Plain-text document sources
□ □ □ □

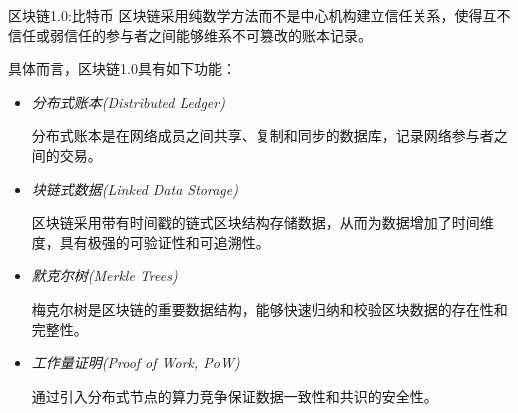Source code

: \documentclass[11pt]{beamer}
\begin{document}
\begin{frame}[allowframebreaks]{区块链1.0:比特币}
	区块链采用纯数学方法而不是中心机构建立信任关系，使得互不信任或弱信任的参与者之间能够维系不可篡改的账本记录。

	具体而言，区块链1.0具有如下功能：
	\begin{itemize}
		\item \textsl{分布式账本(Distributed Ledger)}

		      {\footnotesize 分布式账本是在网络成员之间共享、复制和同步的数据库，记录网络参与者之间的交易。}

		\item \textsl{块链式数据(Linked Data Storage)}

		      {\footnotesize 区块链采用带有时间戳的链式区块结构存储数据，从而为数据增加了时间维度，具有极强的可验证性和可追溯性。}

		\item \textsl{默克尔树(Merkle Trees)}

		      {\footnotesize 梅克尔树是区块链的重要数据结构，能够快速归纳和校验区块数据的存在性和完整性。}

		\item \textsl{工作量证明(Proof of Work, PoW)}

		      {\footnotesize 通过引入分布式节点的算力竞争保证数据一致性和共识的安全性。}
	\end{itemize}
\end{frame}
\end{document}
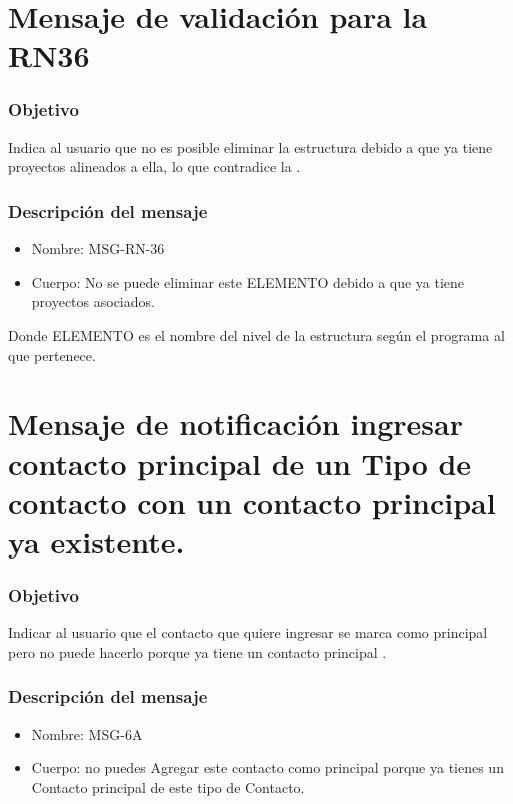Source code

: \section{Mensaje de validación para la RN36} \label{MSG_RN36}

\subsubsection{Objetivo}
Indica al usuario que no es posible eliminar la estructura debido a que ya tiene proyectos alineados a ella, lo que contradice la .

\subsubsection{Descripción del mensaje}
\begin{itemize}
\item Nombre: MSG-RN-36
\item Cuerpo: No se puede eliminar este ELEMENTO debido a que ya tiene proyectos asociados.
\end{itemize}
Donde ELEMENTO es el nombre del nivel de la estructura según el programa al que pertenece.

\section{Mensaje de notificación ingresar contacto principal de un Tipo de contacto con un contacto principal ya existente.}\label{MSG6A}

\subsubsection{Objetivo}
Indicar al usuario que el contacto que quiere ingresar se marca como principal pero no puede hacerlo porque ya tiene un contacto principal .

\subsubsection{Descripción del mensaje}
\begin{itemize}
\item Nombre: MSG-6A
\item Cuerpo: no puedes Agregar este contacto como principal porque ya tienes un Contacto principal de este tipo de Contacto.

\end{itemize}

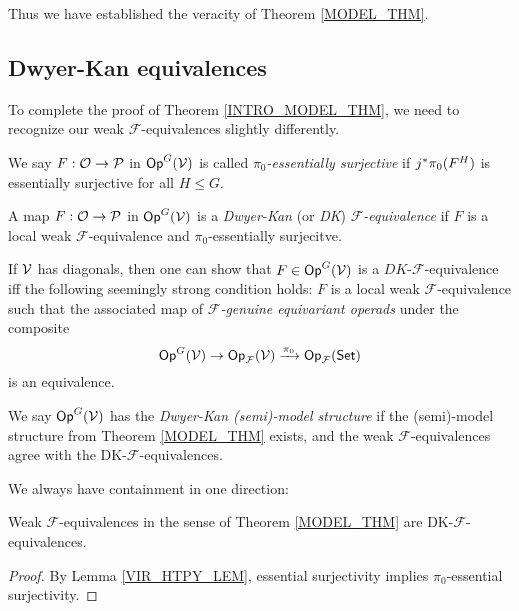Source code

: \documentclass[a4paper,10pt
,draft
]{article}%
\renewcommand{\F}{\mathcal F}
\renewcommand{\1}{\eta}%
\begin{document}
Thus we have established the veracity of Theorem \ref{MODEL_THM}.













\subsection{Dwyer-Kan equivalences}
\label{DK_SEC}

To complete the proof of Theorem \ref{INTRO_MODEL_THM}, 
we need to recognize our weak $\F$-equivalences slightly differently.

\begin{definition}
      We say $F: \mathcal{O} \to \mathcal{P}$ in $\mathsf{Op}^G(\mathcal V)$ is called \textit{$\pi_0$-essentially surjective} if
      $j^{\**}\pi_0(F^H)$ is essentially surjective for all $H \leq G$.
      
      A map $F: \mathcal{O} \to \mathcal{P}$ in $\mathsf{Op}^G(\mathcal V)$ is a \textit{Dwyer-Kan} (or \textit{DK}) \textit{$\F$-equivalence} if
      $F$ is a local weak $\F$-equivalence and $\pi_0$-essentially surjecitve.
\end{definition}

\begin{remark}
      If $\mathcal V$ has diagonals, then one can show that $F \in \mathsf{Op}^G(\mathcal V)$ is a $DK$-$\F$-equivalence iff
      the following seemingly strong condition holds:
      $F$ is a local weak $\F$-equivalence such that 
      the associated map of \textit{$\F$-genuine equivariant operads} under the composite
      \begin{equation}
            \Op^G(\V) \to \Op_\F(\V) \xrightarrow{\pi_0} \Op_\F(\Set) 
      \end{equation}
      is an equivalence.
\end{remark}

\begin{definition}
      \label{DK_MODEL_DEF}
      We say $\mathsf{Op}^G(\mathcal V)$ has the \textit{Dwyer-Kan (semi)-model structure} if the (semi)-model structure from
      Theorem \ref{MODEL_THM} exists, and the weak $\F$-equivalences agree with the DK-$\F$-equivalences.
\end{definition}

We always have containment in one direction:
\begin{proposition}
      \label{WE_ARE_DK_PROP}
      Weak $\F$-equivalences in the sense of Theorem \ref{MODEL_THM} are DK-$\F$-equivalences.
\end{proposition}
\begin{proof}
      By Lemma \ref{VIR_HTPY_LEM}, essential surjectivity implies $\pi_0$-essential surjectivity. 
\end{proof}
\end{document}
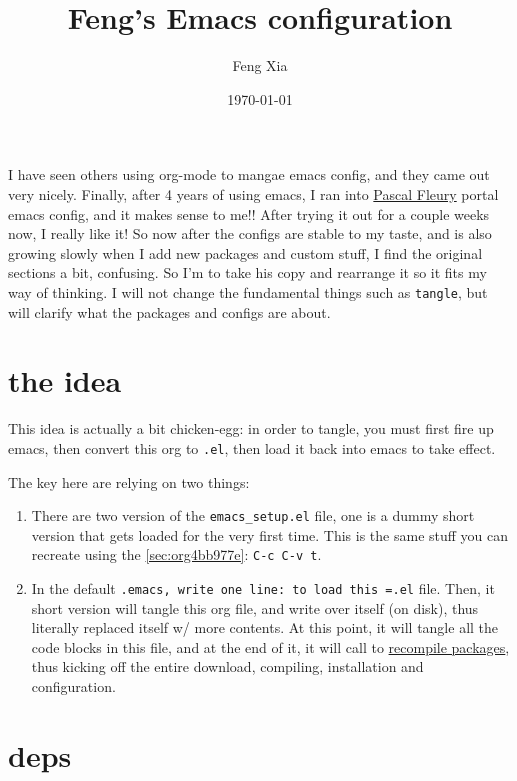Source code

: \documentclass[11pt]{article}
\author{Feng Xia}
\date{\today}
\title{Feng's Emacs configuration}
\begin{document}
\maketitle
\tableofcontents

I have seen others using org-mode to mangae emacs config, and they
came out very nicely. Finally, after 4 years of using emacs, I ran
into \href{https://github.com/pascalfleury/emacs-config}{Pascal Fleury} portal emacs config, and it makes sense to me!!
After trying it out for a couple weeks now, I really like it! So now
after the configs are stable to my taste, and is also growing slowly
when I add new packages and custom stuff, I find the original sections
a bit, confusing. So I'm to take his copy and rearrange it so it fits
my way of thinking. I will not change the fundamental things such as
\texttt{tangle}, but will clarify what the packages and configs are about.

\section{the idea}
\label{sec:org28571e1}

This idea is actually a bit chicken-egg: in order to tangle, you must
first fire up emacs, then convert this org to \texttt{.el}, then load it back
into emacs to take effect.

The key here are relying on two things:

\begin{enumerate}
\item There are two version of the \texttt{emacs\_setup.el} file, one is a dummy
short version that gets loaded for the very first time. This is the
same stuff you can recreate using the \ref{sec:org4bb977e}: \texttt{C-c C-v t}.
\item In the default \texttt{.emacs, write one line: to load this =.el} file. Then,
it short version will tangle this org file, and write over itself
(on disk), thus literally replaced itself w/ more contents. At this
point, it will tangle all the code blocks in this file, and at the
end of it, it will call to \hyperref[sec:org7bb9a16]{recompile packages}, thus kicking off the
entire download, compiling, installation and configuration.
\end{enumerate}

\section{deps}
\label{sec:orgfbdce36}
\end{document}
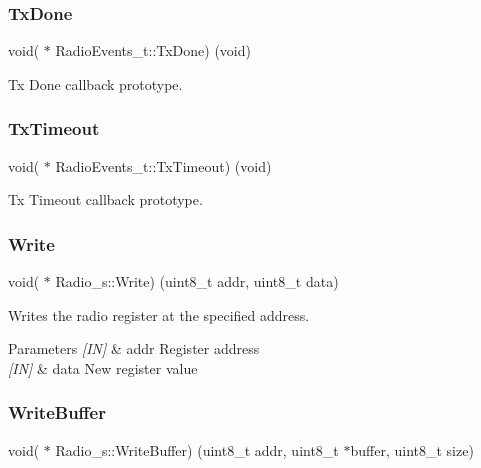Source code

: \subsubsection{\texorpdfstring{Tx\+Done}{TxDone}}
{\footnotesize\ttfamily void( $\ast$ Radio\+Events\+\_\+t\+::\+Tx\+Done) (void)}



Tx Done callback prototype. 

\mbox{\label{group__LORA_ga1f435b15ceae4ce1e44af3d3c5845ffd}} 
\subsubsection{\texorpdfstring{Tx\+Timeout}{TxTimeout}}
{\footnotesize\ttfamily void( $\ast$ Radio\+Events\+\_\+t\+::\+Tx\+Timeout) (void)}



Tx Timeout callback prototype. 

\mbox{\label{group__LORA_ga5f0ca54e8bc3c82d3c9b196230c325d5}} 
\subsubsection{\texorpdfstring{Write}{Write}}
{\footnotesize\ttfamily void( $\ast$ Radio\+\_\+s\+::\+Write) (uint8\+\_\+t addr, uint8\+\_\+t data)}



Writes the radio register at the specified address. 


\begin{DoxyParams}{Parameters}
{\em \mbox{[}\+I\+N\mbox{]}} & addr Register address \\
\hline
{\em \mbox{[}\+I\+N\mbox{]}} & data New register value \\
\hline
\end{DoxyParams}
\mbox{\label{group__LORA_gab282c0d0a6bd7dd9f21cf79984988a8a}} 
\subsubsection{\texorpdfstring{Write\+Buffer}{WriteBuffer}}
{\footnotesize\ttfamily void( $\ast$ Radio\+\_\+s\+::\+Write\+Buffer) (uint8\+\_\+t addr, uint8\+\_\+t $\ast$buffer, uint8\+\_\+t size)}



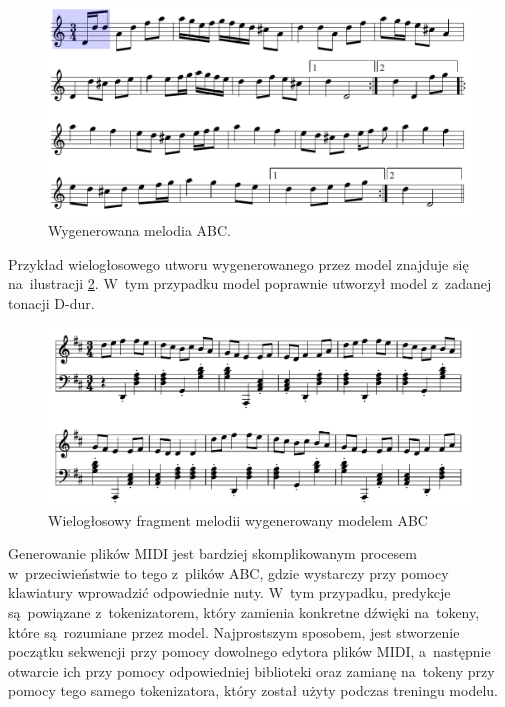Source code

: \documentclass[data-science]{agh-wi} %
\begin{document}
\begin{figure}[ht!]
    \begin{center}
        \includegraphics[width=0.9\linewidth]{./img/abc_gen_nice1.pdf}
    \end{center}
    \caption{Wygenerowana melodia ABC.}\label{fig:music_gen1}
\end{figure}

Przykład wielogłosowego utworu wygenerowanego przez model znajduje się na~ilustracji \ref*{fig:vvv_abc}. W~tym przypadku model poprawnie utworzył model z~zadanej tonacji D-dur.

\begin{figure}[ht!]
    \centering
    \includegraphics[width=0.9\linewidth]{./img/example.pdf}
    \caption{Wielogłosowy fragment melodii wygenerowany modelem ABC}\label{fig:vvv_abc}
\end{figure}

Generowanie plików MIDI jest bardziej skomplikowanym procesem w~przeciwieństwie to tego z~plików ABC, gdzie wystarczy przy pomocy klawiatury wprowadzić odpowiednie nuty. W~tym przypadku, predykcje są~powiązane z~tokenizatorem, który zamienia konkretne dźwięki na~tokeny, które są~rozumiane przez model. Najprostszym sposobem, jest stworzenie początku sekwencji przy pomocy dowolnego edytora plików MIDI, a~następnie otwarcie ich przy pomocy odpowiedniej biblioteki oraz zamianę na~tokeny przy pomocy tego samego tokenizatora, który został użyty podczas treningu modelu.
\end{document}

□ □ □ □

== Problem to solve ==
Only the number is wanted: how many lines in the entries above include the word "such"?

== Answer to this exercise ==
2